WHAT YOU WILL DO: Only lines containing "usuario" belong in the answer, each copied from the entries below.

Dataset excerpts
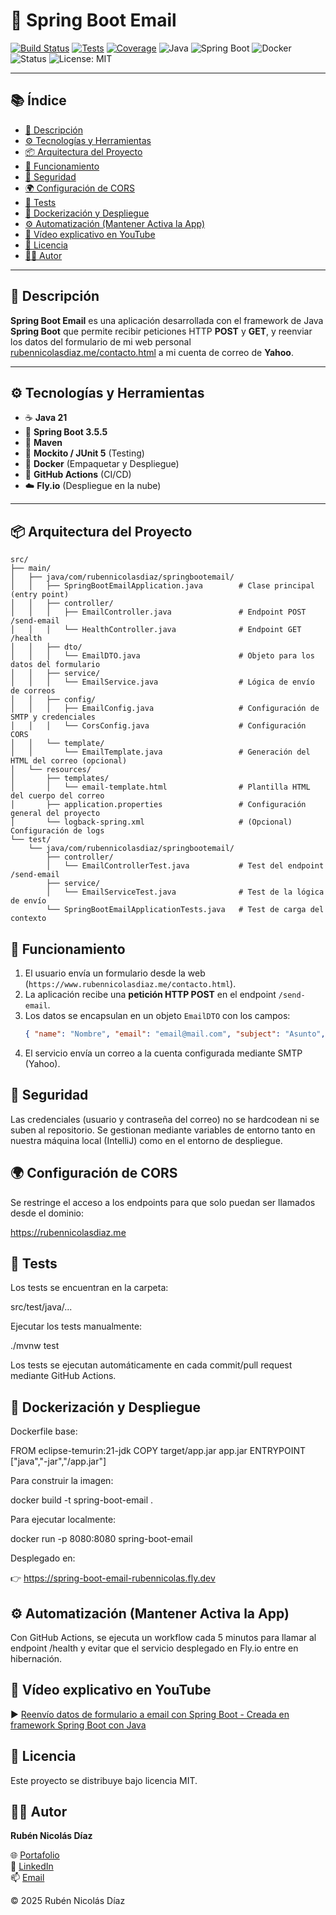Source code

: # 🚀 Spring Boot Email
[![Build Status](https://github.com/rubennicolasdiaz/spring-boot-email/actions/workflows/build.yml/badge.svg?branch=master)](https://github.com/rubennicolasdiaz/spring-boot-email/actions/workflows/build.yml)
[![Tests](https://img.shields.io/github/actions/workflow/status/rubennicolasdiaz/spring-boot-email/tests.yml?label=tests&logo=pytest&logoColor=white)](https://github.com/rubennicolasdiaz/spring-boot-email/actions)
[![Coverage](https://img.shields.io/coverallsCoverage/github/rubennicolasdiaz/spring-boot-email?style=flat-square&logo=coveralls&label=coverage)](https://coveralls.io/github/rubennicolasdiaz/spring-boot-email?branch=master)
![Java](https://img.shields.io/badge/Java-21-blue?logo=openjdk)
![Spring Boot](https://img.shields.io/badge/Spring%20Boot-3.5.5-brightgreen?logo=springboot)
![Docker](https://img.shields.io/badge/Docker-Ready-blue?logo=docker)
![Status](https://img.shields.io/badge/Status-Active-success)
![License: MIT](https://img.shields.io/badge/License-MIT-yellow.svg)

---

## 📚 Índice

- [📖 Descripción](#-descripción)
- [⚙️ Tecnologías y Herramientas](#️-tecnologías-y-herramientas)
- [📦 Arquitectura del Proyecto](#-arquitectura-del-proyecto)
- [🧠 Funcionamiento](#-funcionamiento)
- [🔐 Seguridad](#-seguridad)
- [🌍 Configuración de CORS](#-configuración-de-cors)
- [🧪 Tests](#-tests)
- [🐳 Dockerización y Despliegue](#-dockerización-y-despliegue)
- [⚙️ Automatización (Mantener Activa la App)](#️-automatización-mantener-activa-la-app)
- [🎥 Vídeo explicativo en YouTube](#-vídeo-explicativo-en-youtube)
- [🧾 Licencia](#-licencia)
- [🧑‍💻 Autor](#-autor)

---

## 📖 Descripción

**Spring Boot Email** es una aplicación desarrollada con el framework de Java **Spring Boot** que permite recibir peticiones HTTP **POST** y **GET**, y reenviar los datos del formulario de mi web personal [rubennicolasdiaz.me/contacto.html](https://rubennicolasdiaz.me/contacto.html) a mi cuenta de correo de **Yahoo**.

---

## ⚙️ Tecnologías y Herramientas

- ☕ **Java 21**
- 🌱 **Spring Boot 3.5.5**
- 💾 **Maven**
- 🧪 **Mockito / JUnit 5** (Testing)
- 🐳 **Docker** (Empaquetar y Despliegue)
- 🔧 **GitHub Actions** (CI/CD)
- ☁️ **Fly.io** (Despliegue en la nube)

---

## 📦 Arquitectura del Proyecto

```text
src/
├── main/
│   ├── java/com/rubennicolasdiaz/springbootemail/
│   │   ├── SpringBootEmailApplication.java        # Clase principal (entry point)
│   │   ├── controller/
│   │   │   ├── EmailController.java               # Endpoint POST /send-email
│   │   │   └── HealthController.java              # Endpoint GET /health
│   │   ├── dto/
│   │   │   └── EmailDTO.java                      # Objeto para los datos del formulario
│   │   ├── service/
│   │   │   └── EmailService.java                  # Lógica de envío de correos
│   │   ├── config/
│   │   │   ├── EmailConfig.java                   # Configuración de SMTP y credenciales
│   │   │   └── CorsConfig.java                    # Configuración CORS
│   │   └── template/
│   │       └── EmailTemplate.java                 # Generación del HTML del correo (opcional)
│   └── resources/
│       ├── templates/
│       │   └── email-template.html                # Plantilla HTML del cuerpo del correo
│       ├── application.properties                 # Configuración general del proyecto
│       └── logback-spring.xml                     # (Opcional) Configuración de logs
└── test/
    └── java/com/rubennicolasdiaz/springbootemail/
        ├── controller/
        │   └── EmailControllerTest.java           # Test del endpoint /send-email
        ├── service/
        │   └── EmailServiceTest.java              # Test de la lógica de envío
        └── SpringBootEmailApplicationTests.java   # Test de carga del contexto
```

## 🧠 Funcionamiento

1. El usuario envía un formulario desde la web (`https://www.rubennicolasdiaz.me/contacto.html`).
2. La aplicación recibe una **petición HTTP POST** en el endpoint `/send-email`.
3. Los datos se encapsulan en un objeto `EmailDTO` con los campos:
   ```json
   { "name": "Nombre", "email": "email@mail.com", "subject": "Asunto", "message": "Mensaje" }
   ```
4. El servicio envía un correo a la cuenta configurada mediante SMTP (Yahoo).

## 🔐 Seguridad

Las credenciales (usuario y contraseña del correo) no se hardcodean ni se suben al repositorio.
Se gestionan mediante variables de entorno tanto en nuestra máquina local (IntelliJ) como en el entorno de despliegue.

## 🌍 Configuración de CORS

Se restringe el acceso a los endpoints para que solo puedan ser llamados desde el dominio:

https://rubennicolasdiaz.me

## 🧪 Tests

Los tests se encuentran en la carpeta:

src/test/java/...


Ejecutar los tests manualmente:

./mvnw test


Los tests se ejecutan automáticamente en cada commit/pull request mediante GitHub Actions.

## 🐳 Dockerización y Despliegue

Dockerfile base:

FROM eclipse-temurin:21-jdk
COPY target/app.jar app.jar
ENTRYPOINT ["java","-jar","/app.jar"]


Para construir la imagen:

docker build -t spring-boot-email .


Para ejecutar localmente:

docker run -p 8080:8080 spring-boot-email


Desplegado en:

👉 https://spring-boot-email-rubennicolas.fly.dev

## ⚙️ Automatización (Mantener Activa la App)

Con GitHub Actions, se ejecuta un workflow cada 5 minutos para llamar al endpoint /health y evitar que el servicio desplegado en Fly.io entre en hibernación.

## 🎥 Vídeo explicativo en YouTube
▶️ [Reenvío datos de formulario a email con Spring Boot - Creada en framework Spring Boot con Java](https://www.youtube.com/watch?v=sfBY5qnMnDs)  


## 🧾 Licencia

Este proyecto se distribuye bajo licencia MIT.

## 🧑‍💻 Autor

**Rubén Nicolás Díaz**

🌐 [Portafolio](https://www.rubennicolasdiaz.me)  
💼 [LinkedIn](https://linkedin.com/in/rubennicolasdiaz)  
📫 [Email](mailto:ruben.nicolasdiaz@yahoo.com)

&copy; 2025 Rubén Nicolás Díaz
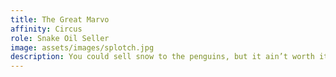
 ```yaml
---
title: The Great Marvo
affinity: Circus
role: Snake Oil Seller
image: assets/images/splotch.jpg
description: You could sell snow to the penguins, but it ain’t worth it because those little bastards don’t have any money. It isn’t fair that other people have everything and you got nothing. So you sell them a miracle cure that you cook up in your caravan. Two parts paraffin to three parts herbs and spin. This stuff seems to work though. People come back time and time again for more of it. Maybe one day you’ll make it rich?
---
```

FINAL ANSWER:
1. El usuario envía un formulario desde la web (`https://www.rubennicolasdiaz.me/contacto.html`).
Las credenciales (usuario y contraseña del correo) no se hardcodean ni se suben al repositorio.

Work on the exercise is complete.